Tackling the Essays I- Step One, Break Your Leg :-)

If you think the GMAT is tough, you obviously have not met the essays. They are 10 times more difficult.

And it’s not just the essays. The entire application form for an MBA, with all the list-your-extracurriculars-since-college stuff, is an arduous task to execute. This is partly because there are NO CORRECT ANSWERS to the questions, yet you KNOW that this is a make-or-break issue. Pressure!

Allow me to digress a bit. In late July last year, during my vacation in Europe, I broke my leg. Had this not happened, and resulted in my 2 months of house rest (I needed to wear a cast), I probably would not have written any decent essays. (Mind you, after many months of living in MBA-think, I now cringe when I read my essays). I have spoken to MBA alumni about this since. I have found that most people need at least 2 months of writing, rewriting and re-re-writing and editing and re-re-editing, to produce reasonable essays to get in to the top schools. An applicant underestimates what a good essay takes at his/her own peril.
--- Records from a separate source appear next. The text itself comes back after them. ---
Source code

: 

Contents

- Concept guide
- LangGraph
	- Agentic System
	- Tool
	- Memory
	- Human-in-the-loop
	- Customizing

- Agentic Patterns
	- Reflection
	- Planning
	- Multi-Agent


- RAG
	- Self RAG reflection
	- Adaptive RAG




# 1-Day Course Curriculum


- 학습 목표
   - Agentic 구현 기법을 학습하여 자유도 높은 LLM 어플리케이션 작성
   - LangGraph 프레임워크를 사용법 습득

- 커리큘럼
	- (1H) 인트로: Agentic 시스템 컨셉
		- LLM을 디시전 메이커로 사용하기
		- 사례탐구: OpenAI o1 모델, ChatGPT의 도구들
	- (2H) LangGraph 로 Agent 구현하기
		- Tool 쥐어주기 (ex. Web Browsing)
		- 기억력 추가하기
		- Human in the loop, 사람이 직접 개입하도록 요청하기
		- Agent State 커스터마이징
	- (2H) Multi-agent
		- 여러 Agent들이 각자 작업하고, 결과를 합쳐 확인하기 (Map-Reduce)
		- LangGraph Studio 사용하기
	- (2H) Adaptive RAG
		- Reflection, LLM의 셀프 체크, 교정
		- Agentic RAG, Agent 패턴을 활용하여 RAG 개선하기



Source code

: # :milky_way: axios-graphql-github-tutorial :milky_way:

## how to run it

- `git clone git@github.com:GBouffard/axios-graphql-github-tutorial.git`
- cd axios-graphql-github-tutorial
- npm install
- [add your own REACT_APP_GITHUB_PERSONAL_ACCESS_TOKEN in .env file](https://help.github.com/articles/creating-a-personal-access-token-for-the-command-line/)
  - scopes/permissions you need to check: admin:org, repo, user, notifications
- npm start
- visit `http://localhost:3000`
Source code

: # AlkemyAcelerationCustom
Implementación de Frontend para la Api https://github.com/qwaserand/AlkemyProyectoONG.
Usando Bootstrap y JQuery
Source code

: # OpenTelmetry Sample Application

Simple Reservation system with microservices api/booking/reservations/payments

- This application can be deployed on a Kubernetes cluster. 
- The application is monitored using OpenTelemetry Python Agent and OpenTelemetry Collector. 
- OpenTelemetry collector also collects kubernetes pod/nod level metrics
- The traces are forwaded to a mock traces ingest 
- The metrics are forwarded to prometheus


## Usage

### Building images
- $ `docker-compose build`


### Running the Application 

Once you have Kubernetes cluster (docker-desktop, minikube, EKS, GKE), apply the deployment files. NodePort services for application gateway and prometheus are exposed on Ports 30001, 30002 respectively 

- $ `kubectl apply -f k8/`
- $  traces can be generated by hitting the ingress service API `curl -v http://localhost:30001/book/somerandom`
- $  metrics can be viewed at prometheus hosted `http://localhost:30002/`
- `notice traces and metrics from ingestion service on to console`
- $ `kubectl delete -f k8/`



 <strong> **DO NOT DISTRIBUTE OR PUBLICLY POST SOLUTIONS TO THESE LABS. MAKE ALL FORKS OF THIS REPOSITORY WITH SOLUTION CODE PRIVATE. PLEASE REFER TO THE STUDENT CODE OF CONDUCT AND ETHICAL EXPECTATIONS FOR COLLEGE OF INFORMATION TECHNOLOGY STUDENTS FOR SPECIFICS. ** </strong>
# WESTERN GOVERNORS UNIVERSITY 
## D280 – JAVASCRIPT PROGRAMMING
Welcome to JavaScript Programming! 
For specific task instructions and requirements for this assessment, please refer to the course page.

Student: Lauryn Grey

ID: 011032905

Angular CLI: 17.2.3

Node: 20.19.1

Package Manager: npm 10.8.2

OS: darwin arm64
I have never been on an Admissions committee. However, from what I have read, B-schools are looking for alumni that will advance their brand. They are looking for future leaders of the global business world. An applicant must prove he has the markings of a future success in business. Equally importantly, as a person he must sound like a b-school’s “brand”. They all also desire a diverse learning environment. This last mentioned objective naturally blows the field wide open. All sorts of profile can, and do, get in these days.
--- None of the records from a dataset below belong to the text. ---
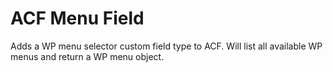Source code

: # ACF Menu Field

Adds a WP menu selector custom field type to ACF. Will list all available WP menus and return a WP menu object.
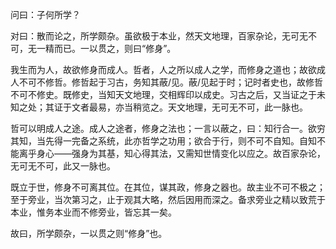问曰：子何所学？

对曰：散而论之，所学颇杂。虽欲极于本业，然天文地理，百家杂论，无可无不可，无一精而已。一以贯之，则曰“修身”。

我生而为人，故欲修身而成人。哲者，人之所以成人之学，而修身之道也；故欲成人不可不修哲。修哲起于习古，务知其蔽/见。蔽/见起于时；记时者史也，故修哲不可不修史。既修史，当知天文地理，交相辉印以成史。习古之后，又当证之于未知之处；其证于文者最易，亦当稍览之。天文地理，无可无不可，此一脉也。

哲可以明成人之途。成人之途者，修身之法也；一言以蔽之，曰：知行合一。欲穷其知，当先得一完备之系统，此亦哲学之功用；欲合于行，则不可不自知。自知不能离乎身心——强身为其基，知心得其法，又需知世情变化以应之。故百家杂论，无可无不可，此又一脉也。

既立于世，修身不可离其位。在其位，谋其政，修身之器也。故主业不可不极之；至于旁业，当次第习之，止于观其大略，然后因用而深之。备求旁业之精以致荒于本业，惟务本业而不修旁业，皆忘其一矣。

故曰，所学颇杂，一以贯之则“修身”也。
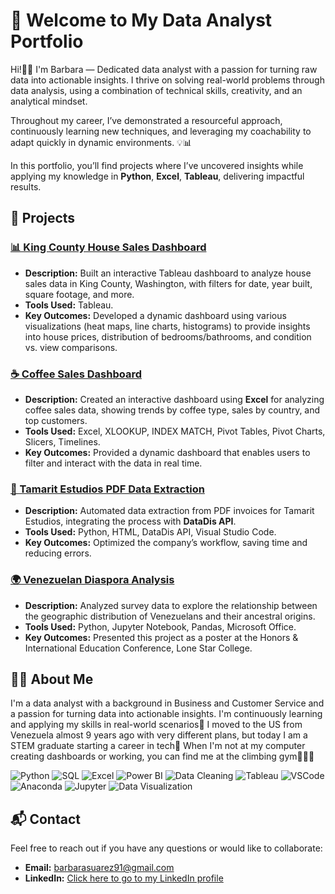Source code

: # 🎯 Welcome to My Data Analyst Portfolio

Hi!👋🏽  I'm Barbara &mdash; Dedicated data analyst with a passion for turning raw data into actionable insights. I thrive on solving real-world problems through data analysis, using a combination of technical skills, creativity, and an analytical mindset. 

Throughout my career, I’ve demonstrated a resourceful approach, continuously learning new techniques, and leveraging my coachability to adapt quickly in dynamic environments. 💡📊

In this portfolio, you’ll find projects where I’ve uncovered insights while applying my knowledge in **Python**, **Excel**, **Tableau**, delivering impactful results.

## 💼 Projects

### [📊 King County House Sales Dashboard](./washington_house_sales_analysis)
- **Description:** Built an interactive Tableau dashboard to analyze house sales data in King County, Washington, with filters for date, year built, square footage, and more.
- **Tools Used:** Tableau.
- **Key Outcomes:** Developed a dynamic dashboard using various visualizations (heat maps, line charts, histograms) to provide insights into house prices, distribution of bedrooms/bathrooms, and condition vs. view comparisons.

### [☕ Coffee Sales Dashboard](./coffee_sales_dashboard)
- **Description:** Created an interactive dashboard using **Excel** for analyzing coffee sales data, showing trends by coffee type, sales by country, and top customers.
- **Tools Used:** Excel, XLOOKUP, INDEX MATCH, Pivot Tables, Pivot Charts, Slicers, Timelines.
- **Key Outcomes:** Provided a dynamic dashboard that enables users to filter and interact with the data in real time.

### [📄 Tamarit Estudios PDF Data Extraction](./tamarit_estudios_data_extraction) 
- **Description:** Automated data extraction from PDF invoices for Tamarit Estudios, integrating the process with **DataDis API**.
- **Tools Used:** Python, HTML, DataDis API, Visual Studio Code.
- **Key Outcomes:** Optimized the company’s workflow, saving time and reducing errors.

### [🌍 Venezuelan Diaspora Analysis](./venezuelan_diaspora)
- **Description:** Analyzed survey data to explore the relationship between the geographic distribution of Venezuelans and their ancestral origins.
- **Tools Used:** Python, Jupyter Notebook, Pandas, Microsoft Office.
- **Key Outcomes:** Presented this project as a poster at the Honors & International Education Conference, Lone Star College.

## 👩‍💻 About Me
I'm a data analyst with a background in Business and Customer Service and a passion for turning data into actionable insights. I'm continuously learning and applying my skills in real-world scenarios🚀 I moved to the US from Venezuela almost 9 years ago with very different plans, but today I am a STEM graduate starting a career in tech👀 When I'm not at my computer creating dashboards or working, you can find me at the climbing gym🧗🏽‍♀️

![Python](https://img.shields.io/badge/python-3.8-blue)
![SQL](https://img.shields.io/badge/SQL-Database-blue)
![Excel](https://img.shields.io/badge/Excel-Spreadsheet%20Software-green)
![Power BI](https://img.shields.io/badge/Power%20BI-Data%20Visualization-yellow)
![Data Cleaning](https://img.shields.io/badge/Data%20Cleaning-Pandas-blue)
![Tableau](https://img.shields.io/badge/Tableau-Data%20Visualization-orange)
![VSCode](https://img.shields.io/badge/VSCode-Editor-blue)
![Anaconda](https://img.shields.io/badge/Anaconda-Data%20Science%20Platform-green)
![Jupyter](https://img.shields.io/badge/Jupyter-Notebook-orange)
![Data Visualization](https://img.shields.io/badge/Data%20Visualization-Matplotlib%20%26%20Seaborn-red)

## 📬 Contact
Feel free to reach out if you have any questions or would like to collaborate:
- **Email:** [barbarasuarez91@gmail.com](mailto:barbarasuarez91@gmail.com)
- **LinkedIn:** [Click here to go to my LinkedIn profile](https://www.linkedin.com/in/barbara-suarez-868976ab/)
It amazes me how much clearer I see the MBA now compared to last year and there in lies the problem for applicants. Essays are first read by GA’s –i.e. second-year students. These and the Admissions staff are people who have lived and breathed “MBA-think” for at least 2 years (or even decades). In other words, their thoughts regarding the MBA are fully processed whereas the applicant probably just started thinking seriously about what an MBA is really for. This is honestly, to me. an unfair (though unavoidable) imbalance.

Of course, you could simply DIVE IN and express yourself. Many get in by doing this. However, knowing what I know now, I suggest if its hugely important to you, try to bridge this gap in perspectives by seeking a helpful alumni/student of the school to review your essays. I was fortunate enough to have used this option.